Malaysian swimmer (born 1975)

Dato Abdul Malik Mydin (born 30 November 1974) is a Malaysian solo long-distance swimmer, hailing from Penang. He was notable as the first Malaysian and Southeast Asian to swim across the English Channel on 3 August 2003, successfully completing the journey in 17 hours and 42 minutes.

==Athletic career==
Malik finished sixth in a 26 km on the Lake Zurich Swim in Switzerland in August 2002, among 22 international swimmers.

Malik had also conducted several solo swims locally, including swims between Penang and the mainland (7.8 km to 12 km), Pulau Besar to Mersing (18 km), and Kuala Perlis to Kuah (48 km, in 14 hours)

===English Channel swim===
Abdul Malik announced his intention to swim across the English Channel in May 2003, setting a target of 18 hours to swim 32.8 km from England to France in July or August, and receiving coaching and advice from John Van Wisse, an Australian coach who once spoke at the Victorian Brighton rotary club. The swim was initially delayed to late July due to weather, and was finally organised on 3 August.

During preparations of the cross-channel swim, Malik was originally intended to start from Shakespeare Beach, but was advised by navigator Mike Oram to start from Abbots Beach in Dover, England. The cross-channel swim saw Malik flagged off at Abbots Beach at 2:02 am, local time (9:02 am, Malaysian time, 3 August), stroking at a consistent pace and stopping only for feeds at 20-minute intervals.

Malik reached Cap Gris Nez in Calais, France at 8:42 pm French time (7:42 pm, British time; 2:42 am Malaysian time, 4 August), completing the swim in 17 hours and 42 minutes, just 18 minutes less Malik's 18-hour target. He claimed that windy weather during the last kilometres of his swim hampered attempts to finish his swim hours earlier.

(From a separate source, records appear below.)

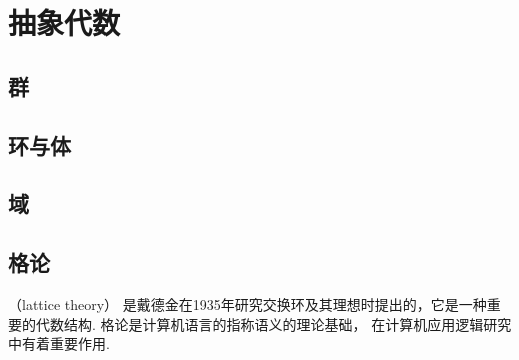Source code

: \part{抽象代数}

\chapter{群}






\chapter{环与体}





\chapter{域}


\chapter{格论}
（lattice theory）
是戴德金在1935年研究交换环及其理想时提出的，它是一种重要的代数结构.
格论是计算机语言的指称语义的理论基础，
在计算机应用逻辑研究中有着重要作用.




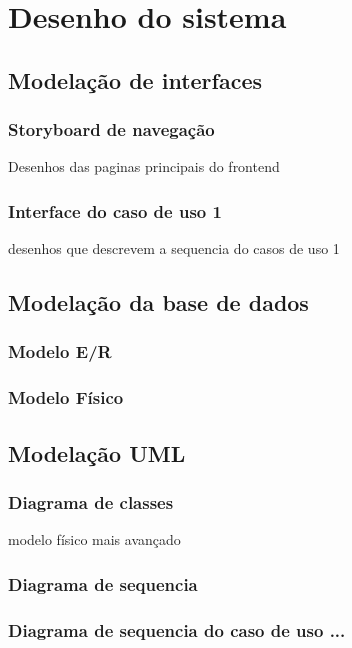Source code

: \chapter{Desenho do sistema}
\label{cap3}

\section{Modelação de interfaces}

\subsection{Storyboard de navegação}

Desenhos das paginas principais do frontend

\subsection{Interface do caso de uso 1}

desenhos que descrevem a sequencia do casos de uso 1

\section{Modelação da base de dados}

\subsection{Modelo E/R}

\subsection{Modelo Físico}

\section{Modelação UML}

\subsection{Diagrama de classes}

modelo físico mais avançado

\subsection{Diagrama de sequencia}

\subsection{Diagrama de sequencia do caso de uso ...}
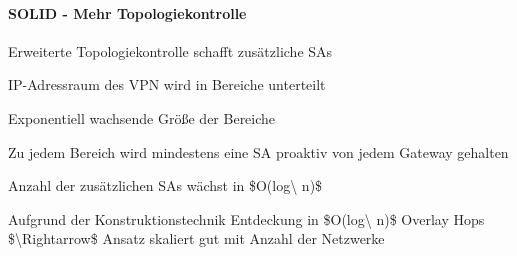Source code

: \documentclass[a4paper]{article}
\begin{document}
\begin{multicols}{3}
\begin{itemize*}
            \paragraph{SOLID - Mehr
                  Topologiekontrolle}
            \begin{itemize*}
                  \item       Erweiterte Topologiekontrolle schafft zusätzliche SAs
                  \item       IP-Adressraum des VPN wird in Bereiche unterteilt
                  \begin{itemize*}
                        \item Exponentiell wachsende Größe der Bereiche
                  \end{itemize*}
                  \item       Zu jedem Bereich wird mindestens eine SA proaktiv von jedem Gateway
                  gehalten
                  \item       Anzahl der zusätzlichen SAs wächst in \$O(log\textbackslash{} n)\$
                  \item       Aufgrund der Konstruktionstechnik Entdeckung in
                  \$O(log\textbackslash{} n)\$ Overlay Hops
                  \$\textbackslash Rightarrow\$ Ansatz skaliert gut mit Anzahl der
                  Netzwerke
            \end{itemize*}


\end{itemize*}
\end{multicols}
\end{document}
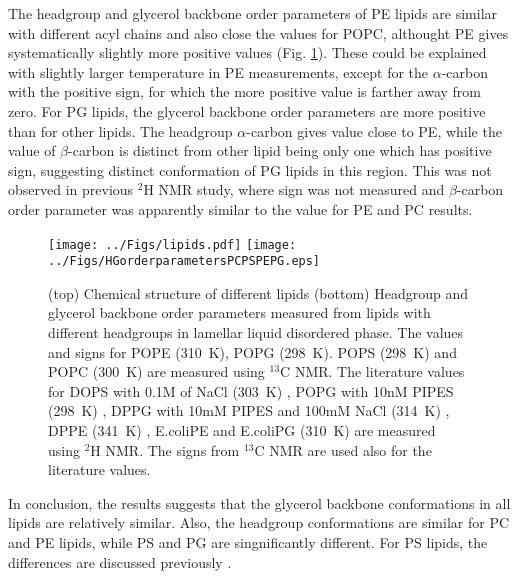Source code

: \documentclass[aps,prl,superscriptaddress,twocolumn]{revtex4}
\begin{document}
The headgroup and glycerol backbone order parameters of PE lipids are similar with 
different acyl chains and also close the values for POPC, althought PE gives systematically
slightly more positive values (Fig. \ref{HGorderParameters}). These could be explained with slightly larger temperature
in PE measurements, except for the $\alpha$-carbon with the positive sign, for which the
more positive value is farther away from zero. For PG lipids, the glycerol backbone order
parameters are more positive than for other lipids. The headgroup $\alpha$-carbon gives
value close to PE, while the value of $\beta$-carbon is distinct from other lipid being
only one which has positive sign, suggesting distinct conformation of PG lipids in this region.
This was not observed in previous $^2$H NMR study, where sign was not measured and $\beta$-carbon
order parameter was apparently similar to the value for PE and PC results.

\begin{figure}[]
  \centering
  \texttt{[image: ../Figs/lipids.pdf]}
  \texttt{[image: ../Figs/HGorderparametersPCPSPEPG.eps]}
  \caption{\label{HGorderParameters}
    (top) Chemical structure of different lipids
    (bottom) Headgroup and glycerol backbone order parameters measured from lipids
    with different headgroups in lamellar liquid disordered phase.
    The values and signs for POPE (310~K), POPG (298~K). POPS (298~K) \cite{NMRlipidsIVps} and POPC (300~K) \cite{ferreira13,ferreira16}
    are measured using $^{13}$C NMR. The literature values for
    DOPS with 0.1M of NaCl (303~K) \cite{browning80},
    POPG with 10nM PIPES (298~K) \cite{borle85},
    DPPG with 10mM PIPES and 100mM NaCl (314~K) \cite{wohlgemuth80}, 
    DPPE (341~K) \cite{seelig76},
    E.coliPE and E.coliPG (310~K) \cite{gally81}
    are measured using $^2$H NMR. The signs from $^{13}$C NMR are used also for the literature values.
  }
\end{figure}

In conclusion, the results suggests that the glycerol backbone conformations in all lipids are
relatively similar. Also, the headgroup conformations are similar for PC and PE lipids, while
PS and PG are singnificantly different. For PS lipids, the differences are discussed previously \cite{??}.
\end{document}
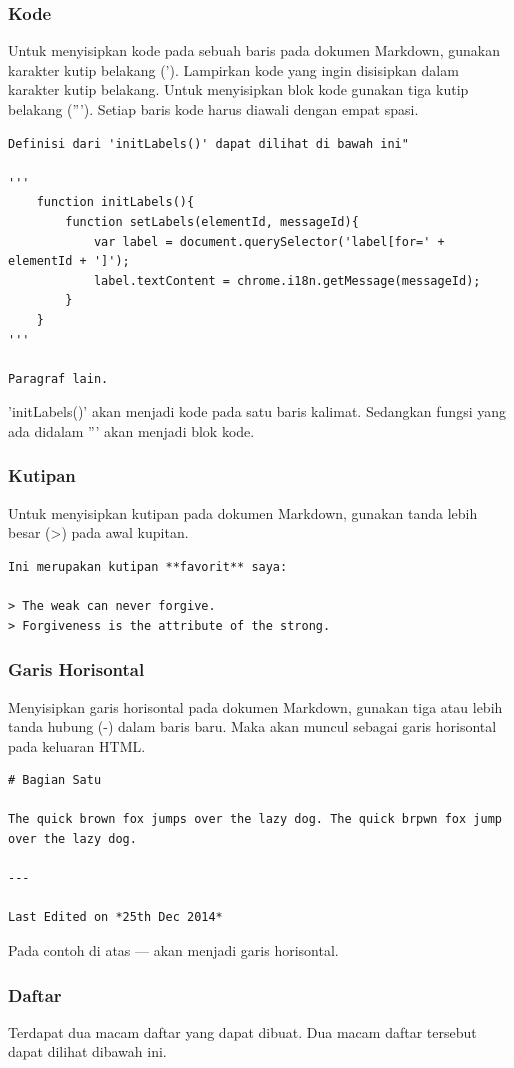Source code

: \subsubsection{Kode}
Untuk menyisipkan kode pada sebuah baris pada dokumen Markdown, gunakan karakter kutip belakang ('). Lampirkan kode yang ingin disisipkan dalam karakter kutip belakang. Untuk menyisipkan blok kode gunakan tiga kutip belakang ('''). Setiap baris kode harus diawali dengan empat spasi.
\begin{lstlisting}
Definisi dari 'initLabels()' dapat dilihat di bawah ini"

'''
    function initLabels(){
        function setLabels(elementId, messageId){
            var label = document.querySelector('label[for=' + elementId + ']');
            label.textContent = chrome.i18n.getMessage(messageId);
        }
    }
'''

Paragraf lain.
\end{lstlisting}
'initLabels()' akan menjadi kode pada satu baris kalimat. Sedangkan fungsi yang ada didalam ''' akan menjadi blok kode.

\subsubsection{Kutipan}
Untuk menyisipkan kutipan pada dokumen Markdown, gunakan tanda lebih besar (>) pada awal kupitan.
\begin{lstlisting}
Ini merupakan kutipan **favorit** saya:

> The weak can never forgive.
> Forgiveness is the attribute of the strong.
\end{lstlisting}

\subsubsection{Garis Horisontal}
Menyisipkan garis horisontal pada dokumen Markdown, gunakan tiga atau lebih tanda hubung (-) dalam baris baru. Maka akan muncul sebagai garis horisontal pada keluaran HTML.
\begin{lstlisting}
# Bagian Satu

The quick brown fox jumps over the lazy dog. The quick brpwn fox jump over the lazy dog.

---

Last Edited on *25th Dec 2014*
\end{lstlisting}
Pada contoh di atas --- akan menjadi garis horisontal.

\subsubsection{Daftar}
Terdapat dua macam daftar yang dapat dibuat. Dua macam daftar tersebut dapat dilihat dibawah ini.


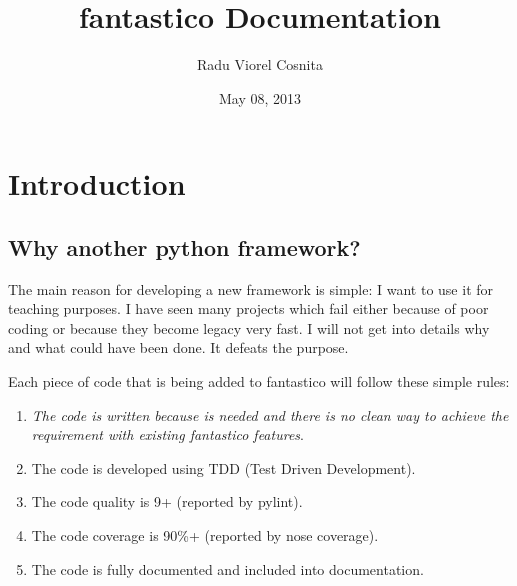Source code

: \documentclass[letterpaper,10pt,english]{sphinxmanual}
\title{fantastico Documentation}
\date{May 08, 2013}
\author{Radu Viorel Cosnita}
\begin{document}
\maketitle
\tableofcontents
{}\label{index::doc}



\chapter{Introduction}
\label{intro:introduction}\label{intro::doc}\label{intro:fantastico-framework}

\section{Why another python framework?}
\label{intro:why-another-python-framework}
The main reason for developing a new framework is simple: I want to use it for teaching purposes. I have seen many projects which
fail either because of poor coding or because they become legacy very fast. I will not get into details why and what could have
been done. It defeats the purpose.

Each piece of code that is being added to fantastico will follow these simple rules:
\begin{enumerate}
\item {} 
\emph{The code is written because is needed and there is no clean way to achieve the requirement with existing fantastico features}.

\item {} 
The code is developed using TDD (Test Driven Development).

\item {} 
The code quality is 9+ (reported by pylint).

\item {} 
The code coverage is 90\%+ (reported by nose coverage).

\item {} 
The code is fully documented and included into documentation.

\end{enumerate}
\end{document}
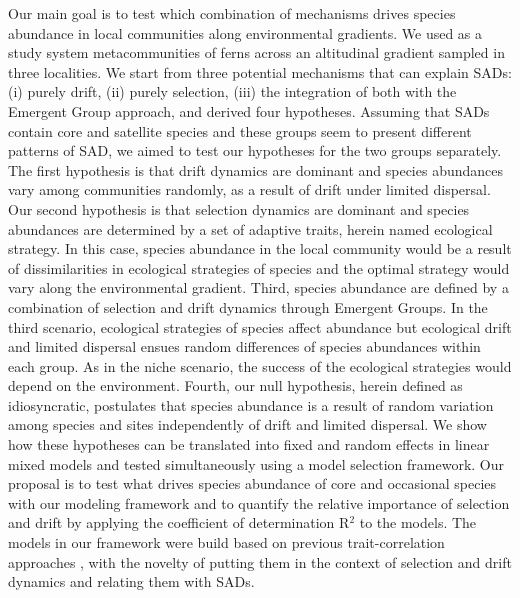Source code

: \documentclass[12pt]{article}
\begin{document}
Our main goal is to test which combination of mechanisms drives species abundance in local communities along environmental gradients. We used as a study system metacommunities of ferns across an altitudinal gradient sampled in three localities. 
We start from three potential mechanisms that can explain SADs: (i) purely drift,  (ii) purely selection, (iii) the integration of both with the Emergent Group approach, and derived four hypotheses. %
Assuming
that SADs contain core and satellite species and these groups seem to present different patterns of SAD, we aimed to test our hypotheses for the two groups separately. 
The first hypothesis is that drift dynamics are dominant and species abundances vary among communities
randomly, as a result of drift under limited dispersal.
Our second hypothesis is that selection dynamics are dominant and species abundances are determined by a set of adaptive traits, herein named ecological strategy. 
In this case, species abundance in the local community would be a result of dissimilarities in ecological strategies of species and the optimal strategy would vary along the environmental gradient. 
Third, species abundance are defined by a combination of selection and drift dynamics through Emergent Groups. In the third scenario, ecological strategies of species affect abundance but ecological drift and limited dispersal ensues random differences of species abundances within each group. As in the niche scenario, the success of the ecological strategies would depend on the environment.
Fourth, our null hypothesis, herein defined as idiosyncratic, postulates that species abundance is a result of random variation among species and sites independently of drift and limited dispersal.
We show how these hypotheses can be translated into fixed and random effects in linear mixed models and tested simultaneously using a model selection framework.
Our proposal is to test what drives species abundance of core and occasional species with our modeling framework and to quantify the relative importance of selection and drift by applying the coefficient of determination R{$^2$} \citep{Nakagawa2013, Nakagawa2017} to the models. The models in our framework were build based on previous trait-correlation approaches \citep{Pollock2012, Jamil2013, Jamil2013a, Miller2019, TerBraak2019}, with the novelty of putting them in the context of selection and drift dynamics and relating them with SADs.
\end{document}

He was hailed by supporters as a national hero upon his return to Malaysia on 9 August. However, his record lasted less than a year, and was broken on 13 July 2004 by fellow Malaysian, 20-year-old Lennard Lee who swam the channel in 9 hours and 45 minutes. Lee holds the fastest Asian time for swimming the English Channel.

==Present life==
He now serves as the chairman of Airport Limo Malaysia, which provides airport limousine services.